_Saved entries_
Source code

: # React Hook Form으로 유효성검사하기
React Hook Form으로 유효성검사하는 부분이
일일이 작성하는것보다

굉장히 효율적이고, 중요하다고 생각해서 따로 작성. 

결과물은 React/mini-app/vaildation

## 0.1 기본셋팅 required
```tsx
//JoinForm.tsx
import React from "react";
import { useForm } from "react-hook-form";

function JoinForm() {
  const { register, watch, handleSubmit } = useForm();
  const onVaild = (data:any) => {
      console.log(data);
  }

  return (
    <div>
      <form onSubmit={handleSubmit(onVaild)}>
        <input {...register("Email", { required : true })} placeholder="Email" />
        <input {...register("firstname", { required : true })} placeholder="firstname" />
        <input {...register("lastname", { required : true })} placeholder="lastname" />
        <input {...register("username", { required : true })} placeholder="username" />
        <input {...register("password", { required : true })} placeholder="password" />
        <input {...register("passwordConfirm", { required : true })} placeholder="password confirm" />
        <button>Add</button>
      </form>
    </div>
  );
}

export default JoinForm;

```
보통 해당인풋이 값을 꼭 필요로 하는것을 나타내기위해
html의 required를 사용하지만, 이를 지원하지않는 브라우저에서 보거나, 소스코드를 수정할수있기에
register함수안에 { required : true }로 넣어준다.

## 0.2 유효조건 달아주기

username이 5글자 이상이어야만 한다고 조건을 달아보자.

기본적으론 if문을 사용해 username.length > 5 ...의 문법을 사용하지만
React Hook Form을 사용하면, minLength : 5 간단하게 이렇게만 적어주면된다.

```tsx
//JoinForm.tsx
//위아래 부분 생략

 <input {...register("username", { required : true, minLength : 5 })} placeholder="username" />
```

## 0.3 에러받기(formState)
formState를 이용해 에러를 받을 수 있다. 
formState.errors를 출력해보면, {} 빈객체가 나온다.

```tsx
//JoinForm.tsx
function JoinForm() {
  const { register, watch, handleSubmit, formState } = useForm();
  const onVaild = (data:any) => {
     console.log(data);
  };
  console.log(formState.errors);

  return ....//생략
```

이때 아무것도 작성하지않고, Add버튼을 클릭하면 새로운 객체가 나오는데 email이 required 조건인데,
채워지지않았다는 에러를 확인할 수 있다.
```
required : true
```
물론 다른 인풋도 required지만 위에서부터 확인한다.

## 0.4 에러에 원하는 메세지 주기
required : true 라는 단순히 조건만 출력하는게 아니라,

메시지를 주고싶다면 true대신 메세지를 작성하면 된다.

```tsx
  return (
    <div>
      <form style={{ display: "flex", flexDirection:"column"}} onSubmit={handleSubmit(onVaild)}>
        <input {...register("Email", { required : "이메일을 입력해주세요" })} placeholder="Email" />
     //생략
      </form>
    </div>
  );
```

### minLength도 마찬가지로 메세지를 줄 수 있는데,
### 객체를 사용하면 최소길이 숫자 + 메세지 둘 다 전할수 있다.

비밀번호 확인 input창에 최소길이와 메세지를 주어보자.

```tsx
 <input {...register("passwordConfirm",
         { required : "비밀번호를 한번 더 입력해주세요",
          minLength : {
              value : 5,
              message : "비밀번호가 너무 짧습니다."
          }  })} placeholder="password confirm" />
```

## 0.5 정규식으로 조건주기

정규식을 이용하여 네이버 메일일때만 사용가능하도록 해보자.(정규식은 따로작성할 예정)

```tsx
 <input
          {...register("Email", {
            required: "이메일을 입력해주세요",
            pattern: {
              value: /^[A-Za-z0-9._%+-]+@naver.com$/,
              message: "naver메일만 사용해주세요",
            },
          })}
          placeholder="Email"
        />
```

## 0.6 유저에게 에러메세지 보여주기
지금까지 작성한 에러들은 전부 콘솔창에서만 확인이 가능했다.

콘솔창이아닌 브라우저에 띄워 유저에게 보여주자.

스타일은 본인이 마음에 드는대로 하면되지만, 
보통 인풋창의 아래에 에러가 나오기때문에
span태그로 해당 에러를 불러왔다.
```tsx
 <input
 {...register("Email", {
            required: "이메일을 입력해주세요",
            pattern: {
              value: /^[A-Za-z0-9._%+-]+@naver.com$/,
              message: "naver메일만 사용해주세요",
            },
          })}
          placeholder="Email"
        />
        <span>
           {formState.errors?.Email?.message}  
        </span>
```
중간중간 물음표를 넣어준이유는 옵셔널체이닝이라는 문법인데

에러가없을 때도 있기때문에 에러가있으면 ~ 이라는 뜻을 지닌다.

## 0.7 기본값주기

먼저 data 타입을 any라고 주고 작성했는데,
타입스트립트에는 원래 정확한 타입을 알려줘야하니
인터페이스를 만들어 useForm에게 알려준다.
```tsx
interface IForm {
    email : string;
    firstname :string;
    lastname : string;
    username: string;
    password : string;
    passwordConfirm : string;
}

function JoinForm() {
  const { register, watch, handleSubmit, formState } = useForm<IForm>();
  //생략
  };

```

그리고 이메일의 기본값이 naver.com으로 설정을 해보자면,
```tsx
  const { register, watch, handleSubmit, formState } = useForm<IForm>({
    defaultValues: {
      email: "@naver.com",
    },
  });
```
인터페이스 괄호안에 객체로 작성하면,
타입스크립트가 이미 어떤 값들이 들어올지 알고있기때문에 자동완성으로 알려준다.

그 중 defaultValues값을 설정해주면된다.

_REQUIREMENT_
Reproduce the data. Match each line exactly.

_SOLUTION TO THE EXERCISE_
Source code

: # React Hook Form으로 유효성검사하기
React Hook Form으로 유효성검사하는 부분이
일일이 작성하는것보다

굉장히 효율적이고, 중요하다고 생각해서 따로 작성. 

결과물은 React/mini-app/vaildation

## 0.1 기본셋팅 required
```tsx
//JoinForm.tsx
import React from "react";
import { useForm } from "react-hook-form";

function JoinForm() {
  const { register, watch, handleSubmit } = useForm();
  const onVaild = (data:any) => {
      console.log(data);
  }

  return (
    <div>
      <form onSubmit={handleSubmit(onVaild)}>
        <input {...register("Email", { required : true })} placeholder="Email" />
        <input {...register("firstname", { required : true })} placeholder="firstname" />
        <input {...register("lastname", { required : true })} placeholder="lastname" />
        <input {...register("username", { required : true })} placeholder="username" />
        <input {...register("password", { required : true })} placeholder="password" />
        <input {...register("passwordConfirm", { required : true })} placeholder="password confirm" />
        <button>Add</button>
      </form>
    </div>
  );
}

export default JoinForm;

```
보통 해당인풋이 값을 꼭 필요로 하는것을 나타내기위해
html의 required를 사용하지만, 이를 지원하지않는 브라우저에서 보거나, 소스코드를 수정할수있기에
register함수안에 { required : true }로 넣어준다.

## 0.2 유효조건 달아주기

username이 5글자 이상이어야만 한다고 조건을 달아보자.

기본적으론 if문을 사용해 username.length > 5 ...의 문법을 사용하지만
React Hook Form을 사용하면, minLength : 5 간단하게 이렇게만 적어주면된다.

```tsx
//JoinForm.tsx
//위아래 부분 생략

 <input {...register("username", { required : true, minLength : 5 })} placeholder="username" />
```

## 0.3 에러받기(formState)
formState를 이용해 에러를 받을 수 있다. 
formState.errors를 출력해보면, {} 빈객체가 나온다.

```tsx
//JoinForm.tsx
function JoinForm() {
  const { register, watch, handleSubmit, formState } = useForm();
  const onVaild = (data:any) => {
     console.log(data);
  };
  console.log(formState.errors);

  return ....//생략
```

이때 아무것도 작성하지않고, Add버튼을 클릭하면 새로운 객체가 나오는데 email이 required 조건인데,
채워지지않았다는 에러를 확인할 수 있다.
```
required : true
```
물론 다른 인풋도 required지만 위에서부터 확인한다.

## 0.4 에러에 원하는 메세지 주기
required : true 라는 단순히 조건만 출력하는게 아니라,

메시지를 주고싶다면 true대신 메세지를 작성하면 된다.

```tsx
  return (
    <div>
      <form style={{ display: "flex", flexDirection:"column"}} onSubmit={handleSubmit(onVaild)}>
        <input {...register("Email", { required : "이메일을 입력해주세요" })} placeholder="Email" />
     //생략
      </form>
    </div>
  );
```

### minLength도 마찬가지로 메세지를 줄 수 있는데,
### 객체를 사용하면 최소길이 숫자 + 메세지 둘 다 전할수 있다.

비밀번호 확인 input창에 최소길이와 메세지를 주어보자.

```tsx
 <input {...register("passwordConfirm",
         { required : "비밀번호를 한번 더 입력해주세요",
          minLength : {
              value : 5,
              message : "비밀번호가 너무 짧습니다."
          }  })} placeholder="password confirm" />
```

## 0.5 정규식으로 조건주기

정규식을 이용하여 네이버 메일일때만 사용가능하도록 해보자.(정규식은 따로작성할 예정)

```tsx
 <input
          {...register("Email", {
            required: "이메일을 입력해주세요",
            pattern: {
              value: /^[A-Za-z0-9._%+-]+@naver.com$/,
              message: "naver메일만 사용해주세요",
            },
          })}
          placeholder="Email"
        />
```

## 0.6 유저에게 에러메세지 보여주기
지금까지 작성한 에러들은 전부 콘솔창에서만 확인이 가능했다.

콘솔창이아닌 브라우저에 띄워 유저에게 보여주자.

스타일은 본인이 마음에 드는대로 하면되지만, 
보통 인풋창의 아래에 에러가 나오기때문에
span태그로 해당 에러를 불러왔다.
```tsx
 <input
 {...register("Email", {
            required: "이메일을 입력해주세요",
            pattern: {
              value: /^[A-Za-z0-9._%+-]+@naver.com$/,
              message: "naver메일만 사용해주세요",
            },
          })}
          placeholder="Email"
        />
        <span>
           {formState.errors?.Email?.message}  
        </span>
```
중간중간 물음표를 넣어준이유는 옵셔널체이닝이라는 문법인데

에러가없을 때도 있기때문에 에러가있으면 ~ 이라는 뜻을 지닌다.

## 0.7 기본값주기

먼저 data 타입을 any라고 주고 작성했는데,
타입스트립트에는 원래 정확한 타입을 알려줘야하니
인터페이스를 만들어 useForm에게 알려준다.
```tsx
interface IForm {
    email : string;
    firstname :string;
    lastname : string;
    username: string;
    password : string;
    passwordConfirm : string;
}

function JoinForm() {
  const { register, watch, handleSubmit, formState } = useForm<IForm>();
  //생략
  };

```

그리고 이메일의 기본값이 naver.com으로 설정을 해보자면,
```tsx
  const { register, watch, handleSubmit, formState } = useForm<IForm>({
    defaultValues: {
      email: "@naver.com",
    },
  });
```
인터페이스 괄호안에 객체로 작성하면,
타입스크립트가 이미 어떤 값들이 들어올지 알고있기때문에 자동완성으로 알려준다.

그 중 defaultValues값을 설정해주면된다.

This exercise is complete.